A TIA accepts a current and turns it into a voltage, not a current.
An I versus V curve will give me the
dynamic range of the TIA. Can it be done with one simulation.

I'll assume you're using PSpice. You should do two simulations. In
one, drive the input with a current pulse. Give the pulse's rise time
and fall time some lengthy times so that they act like ramps. Now run
a Time Domain (Transient) simulation and see how the ramping output
voltage compares with the ramping input current.

In the second simulation, drive the input with an IAC component. Now
do an AC Sweep/Noise simulation. Let the frequency sweep over a large
range, say, 10 Hz to 100 MHz. You might want to change these limits
after you see the results. When the sweep is complete, plot DB(Vout)
where Vout is the name you've assigned to the output node. This will
tell you what the TIA's wideband behavior is.
 
Q

qrk

Hi,
I have a transimpedance amplifier and i want to get a plot of Output
current (ac) versus Input current (ac) in one capture spice simulation
at a particular frequency. An I versus V curve will give me the
dynamic range of the TIA. Can it be done with one simulation.

Short answer: Yes.
We'll ignore that a transimpedance amp has a voltage output.
Since you're using Capture, lets assume that you're using PSpice. With
PSpice as your spice engine, this is easy using parametric analysis
and performance analysis.

You need to do a transient analysis since you're looking for
compression versus amplitude. AC analysis won't give you the
information you're looking for.

You need to do a parametric analysis which is another setup box in the
Analysis Setup menu (Analysis Setup is the Schematics program
terminology - find the equivalent in Capture). Set up your parametric
analysis to run a bunch of different input amplitudes from small to
large.

Run the analysis. You will get lots of plots overlaying another. Those
are the plots for each input amplitude value.

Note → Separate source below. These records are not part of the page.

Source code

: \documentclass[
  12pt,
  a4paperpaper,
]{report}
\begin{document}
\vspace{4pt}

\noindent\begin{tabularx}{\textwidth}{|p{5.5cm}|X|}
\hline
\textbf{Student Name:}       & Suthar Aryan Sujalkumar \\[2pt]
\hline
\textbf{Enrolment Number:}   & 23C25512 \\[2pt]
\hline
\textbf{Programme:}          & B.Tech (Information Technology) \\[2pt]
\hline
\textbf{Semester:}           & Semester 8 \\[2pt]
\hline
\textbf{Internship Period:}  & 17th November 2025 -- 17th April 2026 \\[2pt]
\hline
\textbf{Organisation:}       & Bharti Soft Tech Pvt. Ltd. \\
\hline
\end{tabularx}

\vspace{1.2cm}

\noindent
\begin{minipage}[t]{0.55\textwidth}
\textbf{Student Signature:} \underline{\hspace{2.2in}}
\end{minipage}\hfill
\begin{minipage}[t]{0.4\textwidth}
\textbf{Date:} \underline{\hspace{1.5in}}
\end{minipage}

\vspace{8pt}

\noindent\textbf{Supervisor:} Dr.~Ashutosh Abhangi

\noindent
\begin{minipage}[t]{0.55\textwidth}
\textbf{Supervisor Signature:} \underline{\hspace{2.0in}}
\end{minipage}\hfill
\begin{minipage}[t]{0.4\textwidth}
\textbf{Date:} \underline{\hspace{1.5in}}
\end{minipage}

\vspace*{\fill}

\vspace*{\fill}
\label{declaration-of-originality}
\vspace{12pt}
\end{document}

This is where PSpice shines... In PSpice (not Crapture), select Trace
in the top menu bar. Select "Performance Analysis". Click on Wizard
and fill in the blanks. You'll probably want to use "Swing_XRange"
which will measure the peak to peak amplitude over a specified time
range. This will give you a nice graph of output amplitude versus
input amplitude. With enough trickery, you can subtract this from a
straight line approximation to see where you get significant deviation
from expected.

This is the main reason I like PSpice's graphing capability.